Toward the end of our weekly sessions, I asked, "How do I know when I'm done?" She answered, "Well, you don't ever have to be 'done'. Maybe you'll want to change to every 4-6 weeks. Or maybe you'll feel like you don't have anything else you need to talk about with me. But you can always call me and come back in."

And so I do. I've seen her a couple of times over the past few years to talk about things when I start to feel overwhelmed and find that I don't have resources to handle it on my own. I saw her this last week. I had a list of things I wanted to talk to her about, and we covered them in the first half hour. 

The thing is, we all have stuff that we can't handle. And sometimes, our people who love us also don't know how to help us handle it. And for me, that's where seeing a psychologist or psychiatrist or social worker can help. And there's no shame in it. Life is beautiful and life is hard. 

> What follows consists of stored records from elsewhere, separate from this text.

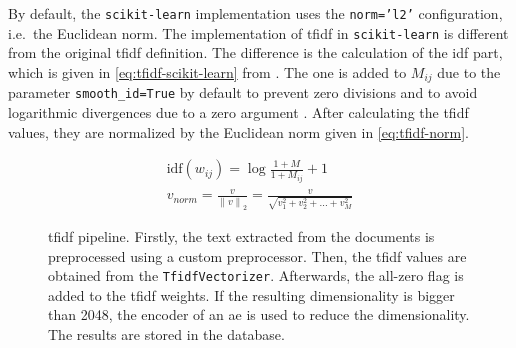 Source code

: By default, the \texttt{scikit-learn} implementation uses the \texttt{norm='l2'} configuration, i.e.\ the Euclidean norm.
The implementation of \ac{tfidf} in \texttt{scikit-learn} is different from the original \ac{tfidf} definition.
The difference is the calculation of the \ac{idf} part, which is given in \autoref{eq:tfidf-scikit-learn} from \cite{tfidf-scikit-learn}.
The one is added to $M_{ij}$ due to the parameter \texttt{smooth\_id=True} by default to prevent zero divisions 
and to avoid logarithmic divergences due to a zero argument \cite{glove2014}.
After calculating the \ac{tfidf} values, they are normalized by the Euclidean norm given in \autoref{eq:tfidf-norm}.

\begin{align}
    \text{idf}(w_{ij}) = \log \frac{1 + M}{1 + M_{ij}} + 1\label{eq:tfidf-scikit-learn}\\
    v_{norm} = \frac{v}{\left\| v \right\|_{2}} = \frac{v}{\sqrt{v_1^{2} + v_2^{2} + ... + v_M^{2}}}\label{eq:tfidf-norm}
\end{align}

\begin{figure}[!htp] %
    \centering
    
    \caption[\acs*{tfidf} pipeline]{\acs*{tfidf} pipeline.
    Firstly, the text extracted from the documents is preprocessed using a custom preprocessor.
    Then, the \acs*{tfidf} values are obtained from the \texttt{TfidfVectorizer}.
    Afterwards, the all-zero flag is added to the \acs*{tfidf} weights.
    If the resulting dimensionality is bigger than 2048, the encoder of an \acs*{ae} is used to reduce the dimensionality.
    The results are stored in the database.
    }
    \label{fig:tfidf_embedding}
\end{figure}


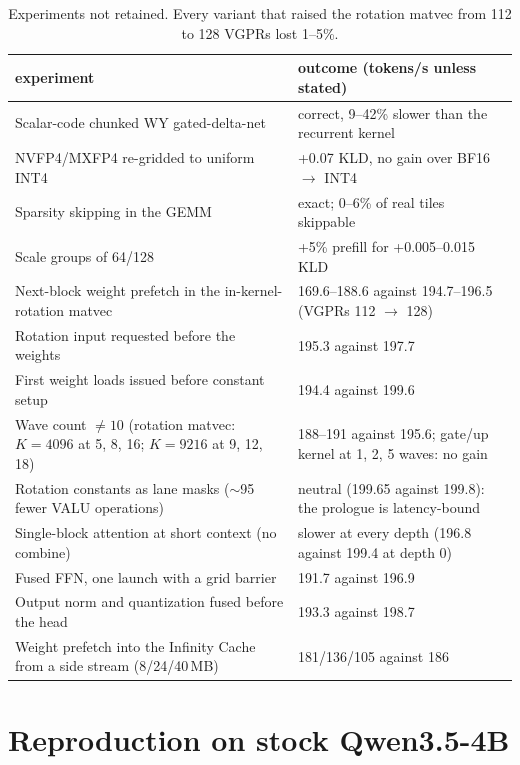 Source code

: \documentclass[10.5pt,a4paper]{article}
\begin{document}
\begin{table}[H]
\centering\small
\begin{tabularx}{\linewidth}{@{}>{\raggedright\arraybackslash}p{6.0cm}X@{}}
\toprule
experiment & outcome (tokens/s unless stated)\\
\midrule
Scalar-code chunked WY gated-delta-net & correct, 9--42\% slower than the recurrent kernel\\
NVFP4/MXFP4 re-gridded to uniform INT4 & +0.07 KLD, no gain over BF16 $\to$ INT4\\
Sparsity skipping in the GEMM & exact; 0--6\% of real tiles skippable\\
Scale groups of 64/128 & +5\% prefill for +0.005--0.015 KLD\\
Next-block weight prefetch in the in-kernel-rotation matvec & 169.6--188.6 against 194.7--196.5 (VGPRs 112 $\to$ 128)\\
Rotation input requested before the weights & 195.3 against 197.7\\
First weight loads issued before constant setup & 194.4 against 199.6\\
Wave count $\ne10$ (rotation matvec: $K{=}4096$ at 5, 8, 16; $K{=}9216$ at 9, 12, 18) & 188--191 against 195.6; gate/up kernel at 1, 2, 5 waves: no gain\\
Rotation constants as lane masks ($\sim$95 fewer VALU operations) & neutral (199.65 against 199.8): the prologue is latency-bound\\
Single-block attention at short context (no combine) & slower at every depth (196.8 against 199.4 at depth 0)\\
Fused FFN, one launch with a grid barrier & 191.7 against 196.9\\
Output norm and quantization fused before the head & 193.3 against 198.7\\
Weight prefetch into the Infinity Cache from a side stream (8/24/40\,MB) & 181/136/105 against 186\\
\bottomrule
\end{tabularx}
\caption{Experiments not retained. Every variant that raised the rotation matvec from 112 to 128 VGPRs lost 1--5\%.}
\end{table}

\section{Reproduction on stock Qwen3.5-4B}
\label{sec:repro}
\end{document}

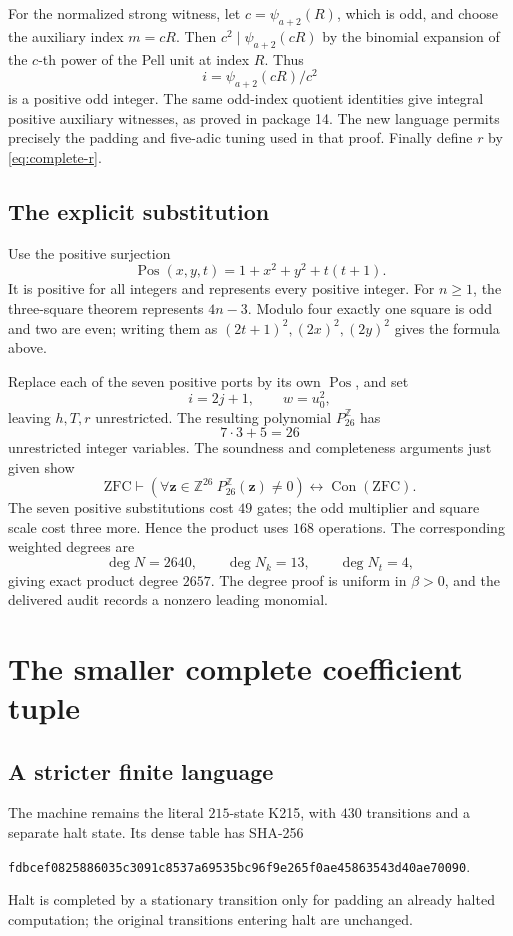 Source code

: \documentclass[11pt]{article}
\theoremstyle{remark}\newtheorem{remark}[theorem]{Remark}
\newcommand{\Z}{\mathbb Z}
\newcommand{\Con}{\operatorname{Con}}
\begin{document}
For the normalized strong witness, let
\(c=\psi_{a+2}(R)\), which is odd, and choose the auxiliary
index \(m=cR\). Then \(c^2\mid\psi_{a+2}(cR)\) by the binomial
expansion of the \(c\)-th power of the Pell unit at index \(R\).
Thus
\[
 i=\psi_{a+2}(cR)/c^2
\]
is a positive odd integer. The same odd-index quotient identities
give integral positive auxiliary witnesses, as proved in package 14.
The new language permits precisely the padding and five-adic tuning
used in that proof. Finally define \(r\) by \eqref{eq:complete-r}.

\subsection{The explicit substitution}

Use the positive surjection
\[
 \operatorname{Pos}(x,y,t)=1+x^2+y^2+t(t+1).
\]
It is positive for all integers and represents every positive integer.
For \(n\ge1\), the three-square theorem represents \(4n-3\).
Modulo four exactly one square is odd and two are even; writing
them as \((2t+1)^2,(2x)^2,(2y)^2\) gives the formula above.

Replace each of the seven positive ports by its own
\(\operatorname{Pos}\), and set
\[
 i=2j+1,\qquad w=u_0^2,
\]
leaving \(h,T,r\) unrestricted. The resulting polynomial
\(P_{26}^{\Z}\) has
\[
 7\cdot3+5=26
\]
unrestricted integer variables. The soundness and completeness
arguments just given show
\[
 \mathrm{ZFC}\vdash
 \left(\forall\mathbf z\in\Z^{26}\ P_{26}^{\Z}(\mathbf z)\ne0\right)
 \longleftrightarrow\Con(\mathrm{ZFC}).
\]
The seven positive substitutions cost \(49\) gates; the odd multiplier
and square scale cost three more. Hence the product uses \(168\)
operations. The corresponding weighted degrees are
\[
 \deg N=2640,\qquad \deg N_k=13,\qquad \deg N_t=4,
\]
giving exact product degree \(2657\).
The degree proof is uniform in \(\beta>0\), and the delivered audit
records a nonzero leading monomial.

\section{The smaller complete coefficient tuple}\label{sec:coefficients}

\subsection{A stricter finite language}

The machine remains the literal \(215\)-state K215, with \(430\)
transitions and a separate halt state. Its dense table has SHA-256
\begin{center}\scriptsize
\texttt{fdbcef0825886035c3091c8537a69535bc96f9e265f0ae45863543d40ae70090}.
\end{center}
Halt is completed by a stationary transition only for padding an
already halted computation; the original transitions entering halt
are unchanged.
\end{document}
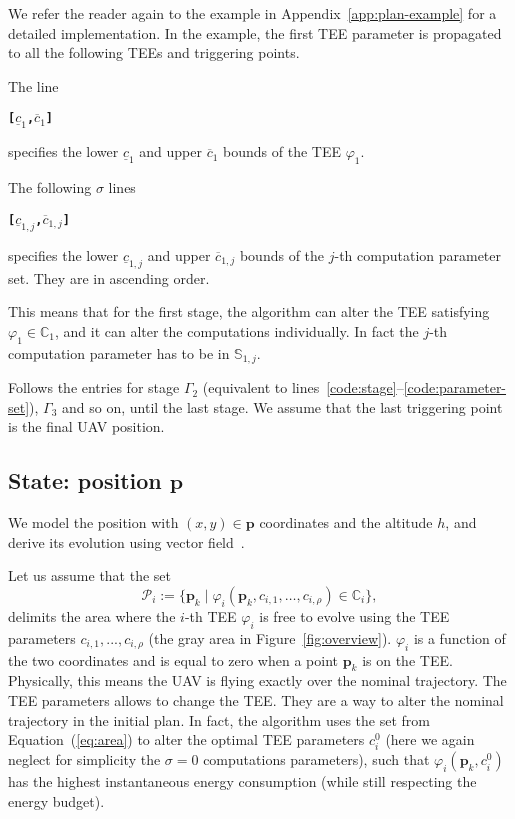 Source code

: \documentclass[letterpaper,10pt,conference]{ieeeconf}
\theoremstyle{definition}
\begin{document}
We refer the reader again to the example in Appendix~\ref{app:plan-example} for a detailed implementation. In the example, the first TEE parameter is propagated to all the following TEEs and triggering points. 

The line
\begin{algorithmic}[1]
  \State\textbf{\texttt{[$\underline{c}_1$,$\overline{c}_1$]}}\label{code:tee-set}
\end{algorithmic}
specifies the lower $\underline{c}_{1}$ and upper $\overline{c}_{1}$ bounds of the TEE $\varphi_1$.

The following $\sigma$ lines
\begin{algorithmic}[1]
  \State\textbf{\texttt{[$\underline{c}_{1,j}$,$\overline{c}_{1,j}$]}}\label{code:parameter-set}
\end{algorithmic}
specifies the lower $\underline{c}_{1,j}$ and upper $\overline{c}_{1,j}$ bounds of the $j$-th computation parameter set. They are in ascending order. 

This means that for the first stage, the algorithm can alter the TEE satisfying $\varphi_1\in\mathbb{C}_1$, and it can alter the computations individually. In fact the $j$-th computation parameter has to be in $\mathbb{S}_{1,j}$.

Follows the entries for stage $\Gamma_2$ (equivalent to lines~\ref{code:stage}--\ref{code:parameter-set}), $\Gamma_3$ and so on, until the last stage. We assume that the last triggering point is the final UAV position.

\subsection{State: position $\mathbf{p}$}
\label{sec:model}

We model the position with $(x,y)\in\mathbf{p}$ coordinates and the altitude $h$, and derive its evolution using vector field~\cite{de2017guidance}.

Let us assume that the set
\begin{equation}\label{eq:area}
  \mathcal{P}_i:=\{\mathbf{p}_k\mid\varphi_i(\mathbf{p}_k,c_{i,1},\dots,c_{i,\rho})\in\mathbb{C}_i\},
\end{equation}
delimits the area where the $i$-th TEE $\varphi_i$ is free to evolve using the TEE parameters $c_{i,1},...,c_{i,\rho}$ (the gray area in Figure~\ref{fig:overview}). $\varphi_i$ is a function of the two coordinates and is equal to zero when a point $\mathbf{p}_k$ is on the TEE. Physically, this means the UAV is flying exactly over the nominal trajectory. The TEE parameters allows to change the TEE. They are a way to alter the nominal trajectory in the initial plan.
In fact, the algorithm uses the set from Equation~(\ref{eq:area}) to alter the optimal TEE parameters $c_i^0$ (here we again neglect for simplicity the $\sigma=0$ computations parameters), such that $\varphi_i(\mathbf{p}_k,c_i^0)$ has the highest instantaneous energy consumption (while still respecting the energy budget). 
\end{document}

I want to say one more thing - after I started to set up these supports - the woman who had also experienced it and meeting regularly with one of the people I first initially emailed, I also got real with my friends. Caleb and I weren't dating yet, but I called him up and told him about it. I told several other friends as well. And naming it and telling people... it helped. It made it feel less scary and less shameful. It let all those people who cared about me ask questions that were actually helpful. Culturally, I'll always need to be practicing and re-learning healthy, balanced eating, because we get a lot of mixed messages about it. But I will also ever advocate for counseling if you get too far off track.